While CryoSPARC is up and running, please can you run these commands on Gambit:

host Gambit
host gambit
curl Gambit:39001

host Gambit output:
Gambit has address 127.0.1.1
host gambit output:
gambit has address 127.0.1.1
curl Gambit:39001 output:
It looks like you are trying to access MongoDB over HTTP on the native driver port.

Please can you clarify what you meant with the following terms:

  • end of the run
  • cryoSPARC terminal
  • terminal automatically closes

A side note: The logs you sent us helped us find a bug that could cause the generation of job error reports to fail. This bug will be fixed in an upcoming software release.

while the job is running or when it is about to finish, the Linux terminal closes automatically and the web interface of cryoSPARC turns white till I restart cryoSPARC. When I restart the cryoSPARC (cryosparcm restart) the job that was running has failed.

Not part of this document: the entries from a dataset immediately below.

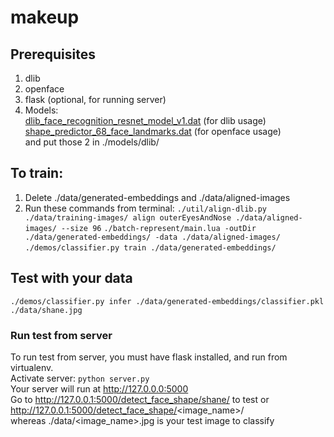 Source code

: # makeup

## Prerequisites
1. dlib   
2. openface   
3. flask (optional, for running server)   
4. Models:   
[dlib_face_recognition_resnet_model_v1.dat](https://github.com/ageitgey/face_recognition_models/blob/master/face_recognition_models/models/dlib_face_recognition_resnet_model_v1.dat) (for dlib usage)   
[shape_predictor_68_face_landmarks.dat](https://github.com/AKSHAYUBHAT/TensorFace/blob/master/openface/models/dlib/shape_predictor_68_face_landmarks.dat) (for openface usage)   
and put those 2 in ./models/dlib/

## To train:
1. Delete ./data/generated-embeddings and ./data/aligned-images
2. Run these commands from terminal:
`./util/align-dlib.py ./data/training-images/ align outerEyesAndNose ./data/aligned-images/ --size 96`
`./batch-represent/main.lua -outDir ./data/generated-embeddings/ -data ./data/aligned-images/`
`./demos/classifier.py train ./data/generated-embeddings/`   

## Test with your data
`./demos/classifier.py infer ./data/generated-embeddings/classifier.pkl ./data/shane.jpg`  

### Run test from server
To run test from server, you must have flask installed, and run from virtualenv.       
Activate server: `python server.py`              
Your server will run at http://127.0.0.0:5000      
Go to http://127.0.0.1:5000/detect_face_shape/shane/ to test or http://127.0.0.1:5000/detect_face_shape/<image_name>/   
whereas ./data/<image_name>.jpg is your test image to classify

Thank you for this information. I have a few follow-up questions.
What Linux distribution and version is running on Gambit?
Which commands were run in the terminal that closed automatically?
What kind of terminal app are you using?
Do you know why the terminal is closing automatically?

Linux distribution:
Linux Gambit 5.19.0-40-generic #41~22.04.1-Ubuntu SMP PREEMPT_DYNAMIC Fri Mar 31 16:00:14 UTC 2 x86_64 x86_64 x86_64 GNU/Linux

The terminal is open when I run cryosparcm start. When it runs for a while it suddenly closes automatically and job fails.
The cryosparc does not remove cryosparc-supervisor-*.sock file automatically whenever I start cryosparc and lunch a job.

The terminal is GNOME Terminal, Version 3.44.0 for GNOME 42

I don’t know why our terminal is closing automatically.

Does it refer to cryosparcm start or the terminal?

You may want to investigate the cause. The cause may provide clues on how to resolve the problems you experience when running CryoSPARC.

@wtempel thank you for your suggestions.
I have a question about cryosparc-supervisor.*.sock file? Why cryosparc does not remove it automatically?

The cryosparc-supervisor-*.sock is expected to be removed automatically during “orderly” shutdown of CryoSPARC master services. In the present case, the shutdown is either not initiated at all or disrupted.
The shutdown is typically initiated with the
cryosparcm stop command. Sometimes,
cryosparcm stop fails to terminate CryoSPARC master processes.
It is therefore a good idea to confirm successful shutdown and the absence of CryoSPARC-related supervisord and mongod processes with a command like

ps -u $USER -opid,ppid,cmd | grep -e cryosparc -e mongo

(This command must be run under the Linux account that usually runs CryoSPARC master processes.)